Daigou smuggler

Occupation
- Names: Daigou, "overseas personal shopper", "professional shopper"
- Synonyms: Haiwai daigou
- Occupation type: Profession

Description
- Fields of employment: Self-employed

= Daigou =

Purchases of goods for Chinese consumers made overseas

Daigou (代购 (dàigòu, surrogate shopping)) is an emerging form of cross-border trade in which an individual or a syndicated group of exporters outside China purchases commodities (mainly luxury goods but sometimes also groceries such as infant formulas) for customers in China.

Daigou shoppers typically purchase the desired goods in a region outside China and then ship the goods to China or carry them in their luggage upon their return to China. The goods are then resold for profit in China.

Daigou activities can be conducted either illegally or legally, often using loopholes to circumvent import tariffs imposed on overseas goods.

==Sales==
Daigou sales across sectors total $15 billion annually. In 2014, the value of the daigou business just in luxury goods increased from CN¥55 billion to CN¥75 billion yuan (US$8.8 billion to $12 billion).

Daigou purchases are often made in luxury brand boutiques in major fashion cities like Paris, London, New York City, Hong Kong, Tokyo and Seoul. Some daigou operators use Weibo and WeChat to communicate with their clients.

The large demand for daigou service is because of the perceived high import tariffs on luxury goods and concerns over unsafe products, especially food safety problems, Daigou shoppers can provide assurance that the products that are ordered by consumers in China are genuine and safe to use. Shoppers often have personal connections with the people in China who order from them.

A 2015 survey of Chinese online luxury shoppers found that 35% have used daigou to purchase luxury goods online, and only 7% used the website of the brand that they are or think that they are buying.
Approximately 80% of Chinese luxury purchases are made abroad.

==Negative impacts==

Daigou syndicates can be involved in hoarding and stockpiling of goods in large quantities and often infuriate local customers for the shortage of goods and disruption incurred to the markets.

In June 2019, naval personnel from a Chinese warship berthed in Sydney Harbour, Australia, were photographed unloading boxes of baby formula and other products from a large van to carry onto the ship.

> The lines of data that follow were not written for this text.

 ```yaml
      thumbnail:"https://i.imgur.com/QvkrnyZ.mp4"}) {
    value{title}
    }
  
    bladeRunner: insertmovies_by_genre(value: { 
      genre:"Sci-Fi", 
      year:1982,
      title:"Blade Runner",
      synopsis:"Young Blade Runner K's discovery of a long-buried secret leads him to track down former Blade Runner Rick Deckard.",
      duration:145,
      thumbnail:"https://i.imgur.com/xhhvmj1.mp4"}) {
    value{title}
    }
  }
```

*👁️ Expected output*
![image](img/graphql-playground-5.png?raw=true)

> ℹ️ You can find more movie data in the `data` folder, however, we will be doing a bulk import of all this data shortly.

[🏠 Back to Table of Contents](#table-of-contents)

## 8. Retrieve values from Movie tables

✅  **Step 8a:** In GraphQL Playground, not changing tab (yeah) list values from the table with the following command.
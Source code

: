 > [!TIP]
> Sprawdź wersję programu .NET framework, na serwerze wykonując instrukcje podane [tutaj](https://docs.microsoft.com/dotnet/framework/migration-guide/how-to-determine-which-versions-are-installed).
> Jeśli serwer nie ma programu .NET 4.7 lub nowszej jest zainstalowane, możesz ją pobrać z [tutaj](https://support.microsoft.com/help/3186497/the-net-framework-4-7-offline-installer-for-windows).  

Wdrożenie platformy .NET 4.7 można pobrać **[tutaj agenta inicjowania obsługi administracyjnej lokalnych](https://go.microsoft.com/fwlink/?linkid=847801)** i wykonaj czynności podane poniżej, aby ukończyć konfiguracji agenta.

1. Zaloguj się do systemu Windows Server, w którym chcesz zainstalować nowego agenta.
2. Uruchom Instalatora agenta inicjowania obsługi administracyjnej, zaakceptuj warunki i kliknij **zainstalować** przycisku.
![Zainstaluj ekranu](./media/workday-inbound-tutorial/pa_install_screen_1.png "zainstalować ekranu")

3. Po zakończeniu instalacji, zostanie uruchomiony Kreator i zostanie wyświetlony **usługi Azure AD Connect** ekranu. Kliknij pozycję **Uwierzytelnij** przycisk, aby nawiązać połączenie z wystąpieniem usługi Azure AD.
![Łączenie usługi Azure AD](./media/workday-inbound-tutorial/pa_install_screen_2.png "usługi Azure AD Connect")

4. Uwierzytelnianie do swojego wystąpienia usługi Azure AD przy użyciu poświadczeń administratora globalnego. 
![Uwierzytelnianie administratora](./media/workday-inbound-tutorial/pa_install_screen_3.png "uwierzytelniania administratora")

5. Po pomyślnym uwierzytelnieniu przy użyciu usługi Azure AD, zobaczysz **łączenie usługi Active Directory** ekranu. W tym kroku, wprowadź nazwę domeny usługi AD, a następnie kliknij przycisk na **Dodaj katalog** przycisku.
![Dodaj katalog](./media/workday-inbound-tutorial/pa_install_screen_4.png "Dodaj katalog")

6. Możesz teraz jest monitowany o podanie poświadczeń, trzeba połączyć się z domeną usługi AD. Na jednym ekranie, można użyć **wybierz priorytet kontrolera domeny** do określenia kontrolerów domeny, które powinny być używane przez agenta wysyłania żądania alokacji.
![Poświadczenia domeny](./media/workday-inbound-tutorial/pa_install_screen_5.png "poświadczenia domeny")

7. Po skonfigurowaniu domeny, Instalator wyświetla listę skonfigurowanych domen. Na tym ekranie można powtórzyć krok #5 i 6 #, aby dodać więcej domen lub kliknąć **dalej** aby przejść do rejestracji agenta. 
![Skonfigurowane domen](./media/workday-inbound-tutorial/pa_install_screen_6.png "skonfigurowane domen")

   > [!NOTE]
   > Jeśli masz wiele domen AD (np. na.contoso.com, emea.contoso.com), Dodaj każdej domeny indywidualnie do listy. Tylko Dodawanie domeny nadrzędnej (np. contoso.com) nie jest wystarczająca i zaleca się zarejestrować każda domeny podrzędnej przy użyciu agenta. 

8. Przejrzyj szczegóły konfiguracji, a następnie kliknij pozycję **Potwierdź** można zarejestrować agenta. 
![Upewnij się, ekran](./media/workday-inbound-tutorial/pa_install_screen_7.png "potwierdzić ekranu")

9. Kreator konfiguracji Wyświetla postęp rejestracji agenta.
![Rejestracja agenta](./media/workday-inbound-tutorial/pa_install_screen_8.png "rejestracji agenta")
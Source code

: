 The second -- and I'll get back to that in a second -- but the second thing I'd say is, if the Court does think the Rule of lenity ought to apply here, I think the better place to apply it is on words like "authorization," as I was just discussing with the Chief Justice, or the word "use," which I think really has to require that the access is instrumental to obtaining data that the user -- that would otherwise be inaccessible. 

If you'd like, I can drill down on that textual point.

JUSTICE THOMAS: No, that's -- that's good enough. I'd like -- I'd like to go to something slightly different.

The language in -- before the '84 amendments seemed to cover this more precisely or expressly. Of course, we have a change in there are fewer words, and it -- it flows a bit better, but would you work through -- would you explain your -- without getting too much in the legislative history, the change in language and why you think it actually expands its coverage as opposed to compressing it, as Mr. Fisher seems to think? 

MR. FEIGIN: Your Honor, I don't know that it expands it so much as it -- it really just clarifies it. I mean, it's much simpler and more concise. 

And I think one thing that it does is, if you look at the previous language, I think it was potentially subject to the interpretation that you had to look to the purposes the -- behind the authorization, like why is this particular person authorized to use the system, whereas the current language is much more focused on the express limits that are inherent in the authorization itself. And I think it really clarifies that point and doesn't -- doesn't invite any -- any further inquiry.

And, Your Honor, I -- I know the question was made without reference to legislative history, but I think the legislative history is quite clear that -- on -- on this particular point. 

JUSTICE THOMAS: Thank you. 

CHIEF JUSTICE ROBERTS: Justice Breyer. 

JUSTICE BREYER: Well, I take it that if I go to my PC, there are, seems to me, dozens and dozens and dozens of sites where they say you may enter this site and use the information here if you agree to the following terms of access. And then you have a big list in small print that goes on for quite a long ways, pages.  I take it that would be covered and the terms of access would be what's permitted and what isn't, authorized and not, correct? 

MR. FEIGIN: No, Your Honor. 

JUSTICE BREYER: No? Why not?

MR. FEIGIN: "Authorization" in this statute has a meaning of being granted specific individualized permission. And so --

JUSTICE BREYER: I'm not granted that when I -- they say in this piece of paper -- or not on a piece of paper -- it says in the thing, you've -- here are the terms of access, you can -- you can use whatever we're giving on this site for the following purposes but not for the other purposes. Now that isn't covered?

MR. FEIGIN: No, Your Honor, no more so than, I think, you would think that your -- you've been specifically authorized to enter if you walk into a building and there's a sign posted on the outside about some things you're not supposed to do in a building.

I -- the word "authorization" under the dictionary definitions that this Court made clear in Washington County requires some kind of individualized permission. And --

In January and February 2020, in response to the COVID-19 pandemic, China's United Front organized successful daigou in numerous countries to help China import 2.5 billion pieces of epidemic safety equipment, including over two billion safety masks. The Australian subsidiaries of Country Garden and Greenland Holdings had their employees gather medical supplies, which were subsequently airlifted to Wuhan and exacerbated the shortages in Australian hospitals. Jorge Guajardo, Mexico's former ambassador to China, suggested that China was evidently hiding the extent of a pandemic that endangered the world and covertly securing PPE at low prices, as the "surreptitious" operation left "the world naked with no supply of PPE."

As daigou purchases are often conducted in cash and without proper documentation they have been linked to money laundering, with alleged criminal proceeds are channelled through purchases at luxury stores.

Such actions have prompted several governments to take actions against daigou smuggling and hoarding. In 2012, the New Zealand government began regularly cracking down and sometimes outright banning unauthorized export of consumer goods through unregistered channels. Australian retailers have imposed multiple restrictions on daigou purchases of baby formula.

Some daigou service providers fraudulently sell counterfeit products that have been altered to appear purchased abroad from legitimate sources.

In summer 2026, South Korea’s Incheon Airport airline staff suffered at least five incidents involving “daigou” traders rushing past queues, resulting in injured airport staff.

==Responses from China==
On January 1, 2019, China officially rolled out a new e-commerce law, the first of its kind that directly regulates daigou activities. Under the new law, all daigou participants are legally required to register as e-commerce operators and acquire licenses in both China and the country where they shop, making their business subject to taxation in both China and the region in which they purchased goods. Any e-commerce platform or seller could be fined 2 million yuan or 500,000 yuan, respectively, and possibly face criminal charges, if they are found guilty of smuggling, tax evasion or willful violation of the new e-commerce law.